Understanding Uncertainty in Ecological Forecasts
This module was developed by T.N. Moore, M.E. Lofton, C.C. Carey, and R.Q. Thomas.
Uncertainty is a crucial part of an ecological forecast, understanding where it comes from, techniques in how it can be measured and ways in which it can be reduced to provide more accurate forecasts. In this module, students will generate an ecological forecast for a NEON site and quantify the different sources of uncertainty within their forecast.
Using Data to Improve Ecological Forecasts
This module was developed by M.E. Lofton, T.N. Moore, C.C. Carey, and R.Q. Thomas.
To be useful for management, ecological forecasts need to be both accurate enough for managers to be able to rely on them for decision-making. To improve forecast accuracy, we can update forecasts with observational data once they become available, a process known as data assimilation. In this module, students will explore how assimilating different types of data at different temporal frequencies (e.g., daily, weekly) affects forecast accuracy.
Using Ecological Forecasts to Guide Decision Making
This module was developed by W.M. Woelmer, R.Q. Thomas, T.N. Moore and C.C. Carey.
Ecological forecasting provides an estimate of the future state of an ecological system with uncertainty. Forecasts must be effectively designed and communicated to those who need them to realize their potential for protecting natural resources. In this module, students will explore real ecological forecast visualizations, identify ways to represent uncertainty, make management decisions using forecast visualizations and learn decision support techniques.

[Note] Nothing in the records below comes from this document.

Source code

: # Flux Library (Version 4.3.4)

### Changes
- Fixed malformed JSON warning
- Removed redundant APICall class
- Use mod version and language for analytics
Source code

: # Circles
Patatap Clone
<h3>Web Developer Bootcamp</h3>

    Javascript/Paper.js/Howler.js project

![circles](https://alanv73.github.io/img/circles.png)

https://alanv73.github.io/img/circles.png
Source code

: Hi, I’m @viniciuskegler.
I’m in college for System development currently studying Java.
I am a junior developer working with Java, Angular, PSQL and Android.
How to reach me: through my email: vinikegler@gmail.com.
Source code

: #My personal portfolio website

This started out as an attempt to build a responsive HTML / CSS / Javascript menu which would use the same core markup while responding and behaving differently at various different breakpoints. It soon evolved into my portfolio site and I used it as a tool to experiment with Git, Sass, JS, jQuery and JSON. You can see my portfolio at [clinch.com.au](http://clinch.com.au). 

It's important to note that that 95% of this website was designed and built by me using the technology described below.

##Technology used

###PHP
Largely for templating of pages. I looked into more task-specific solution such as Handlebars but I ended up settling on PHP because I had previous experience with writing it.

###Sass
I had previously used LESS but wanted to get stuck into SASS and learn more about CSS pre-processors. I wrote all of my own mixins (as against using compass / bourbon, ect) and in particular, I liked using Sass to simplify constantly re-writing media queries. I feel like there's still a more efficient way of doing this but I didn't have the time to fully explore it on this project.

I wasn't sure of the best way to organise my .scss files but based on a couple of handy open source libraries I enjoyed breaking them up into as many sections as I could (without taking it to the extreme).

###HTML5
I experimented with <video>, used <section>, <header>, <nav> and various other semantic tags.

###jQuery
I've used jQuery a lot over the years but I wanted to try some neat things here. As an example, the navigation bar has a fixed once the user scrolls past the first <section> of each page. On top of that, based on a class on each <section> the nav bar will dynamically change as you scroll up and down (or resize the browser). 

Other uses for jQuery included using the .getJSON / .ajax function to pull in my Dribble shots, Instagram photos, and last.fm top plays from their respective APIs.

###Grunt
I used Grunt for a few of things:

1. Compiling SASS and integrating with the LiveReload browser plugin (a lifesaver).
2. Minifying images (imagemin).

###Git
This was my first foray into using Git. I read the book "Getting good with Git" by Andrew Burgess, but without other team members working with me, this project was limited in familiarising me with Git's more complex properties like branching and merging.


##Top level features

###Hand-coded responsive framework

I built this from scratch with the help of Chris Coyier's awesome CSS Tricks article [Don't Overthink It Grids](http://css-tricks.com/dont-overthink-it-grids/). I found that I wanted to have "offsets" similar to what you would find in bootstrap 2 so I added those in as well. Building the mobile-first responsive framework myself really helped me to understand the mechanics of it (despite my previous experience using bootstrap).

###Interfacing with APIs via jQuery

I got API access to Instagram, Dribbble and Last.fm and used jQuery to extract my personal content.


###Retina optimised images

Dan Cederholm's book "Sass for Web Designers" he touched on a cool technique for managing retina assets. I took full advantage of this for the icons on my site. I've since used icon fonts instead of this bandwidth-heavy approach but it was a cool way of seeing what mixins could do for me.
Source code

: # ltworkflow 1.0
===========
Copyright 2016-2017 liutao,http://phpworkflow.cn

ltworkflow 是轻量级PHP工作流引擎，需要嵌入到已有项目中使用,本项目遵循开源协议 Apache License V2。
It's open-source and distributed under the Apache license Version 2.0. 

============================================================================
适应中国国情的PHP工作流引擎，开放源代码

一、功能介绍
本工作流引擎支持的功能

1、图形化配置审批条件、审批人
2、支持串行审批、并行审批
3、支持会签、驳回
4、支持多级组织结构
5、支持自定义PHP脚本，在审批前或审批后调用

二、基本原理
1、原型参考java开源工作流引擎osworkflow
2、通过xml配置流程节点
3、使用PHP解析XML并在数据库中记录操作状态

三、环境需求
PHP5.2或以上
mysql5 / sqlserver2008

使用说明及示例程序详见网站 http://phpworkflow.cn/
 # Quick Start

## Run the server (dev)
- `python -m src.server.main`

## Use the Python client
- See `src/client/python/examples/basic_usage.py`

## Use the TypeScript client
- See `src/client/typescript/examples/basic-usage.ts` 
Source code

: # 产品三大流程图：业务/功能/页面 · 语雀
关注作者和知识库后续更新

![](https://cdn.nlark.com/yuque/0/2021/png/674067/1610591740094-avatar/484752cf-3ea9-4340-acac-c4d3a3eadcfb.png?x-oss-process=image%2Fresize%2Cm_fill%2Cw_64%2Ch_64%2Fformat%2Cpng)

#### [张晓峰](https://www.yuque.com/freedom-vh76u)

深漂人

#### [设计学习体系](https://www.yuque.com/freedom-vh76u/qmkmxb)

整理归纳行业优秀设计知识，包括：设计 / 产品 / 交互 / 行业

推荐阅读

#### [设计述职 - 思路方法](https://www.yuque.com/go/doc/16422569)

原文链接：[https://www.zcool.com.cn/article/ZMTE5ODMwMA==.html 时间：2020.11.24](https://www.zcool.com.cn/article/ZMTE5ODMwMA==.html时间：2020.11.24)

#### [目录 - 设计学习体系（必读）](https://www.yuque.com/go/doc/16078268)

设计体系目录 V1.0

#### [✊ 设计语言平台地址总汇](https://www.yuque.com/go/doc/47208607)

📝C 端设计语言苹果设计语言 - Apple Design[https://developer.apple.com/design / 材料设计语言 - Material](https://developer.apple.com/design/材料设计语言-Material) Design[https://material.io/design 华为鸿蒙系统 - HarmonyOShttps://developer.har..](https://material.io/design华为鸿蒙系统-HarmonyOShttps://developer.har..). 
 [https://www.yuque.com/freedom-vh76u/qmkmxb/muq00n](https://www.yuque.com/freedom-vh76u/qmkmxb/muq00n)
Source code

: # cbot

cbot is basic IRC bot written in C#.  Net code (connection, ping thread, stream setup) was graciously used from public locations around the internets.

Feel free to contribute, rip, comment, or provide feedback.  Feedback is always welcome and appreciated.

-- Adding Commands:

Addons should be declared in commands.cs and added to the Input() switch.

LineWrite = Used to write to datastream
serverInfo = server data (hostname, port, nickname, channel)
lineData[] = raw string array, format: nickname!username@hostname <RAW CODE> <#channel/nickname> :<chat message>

Using High-Frequency Data to Manage Water Quality
This module was developed by M.E. Lofton, R.L. Cooke, and C.C. Carey.
In recent decades, there have been substantial improvements in our ability to monitor water quality in real time using sensors that measure variables at a high frequency (every few minutes). In this module, students will explore data collected using high-frequency sensors and learn how to interpret these data to inform water quality management.
Exploring Tradeoffs in Water Quality Management Using Environmental Data
This module was developed by M.E. Lofton, R.L. Cooke, and C.C. Carey.
Chlorination is an important disinfection step in water treatment, but can sometimes result in the formation of potentially cancer-causing disinfection byproducts. In this module, students will interpret data collected from drinking water reservoirs to inform decision-making about drinking water treatment.
Time Series Modeling and Prediction of Environmental Data
This module was developed by M.E. Lofton, M.R. Hipsey, K. Kurucz, and C.C. Carey.
Advances in environmental sensor technology in recent decades are enabling the collection of environmental data at high temporal frequencies (e.g., every 10 minutes) across many ecosystems. In this module, students will apply several different time series and machine learning models to explore, analyze, and interpret high-frequency environmental data.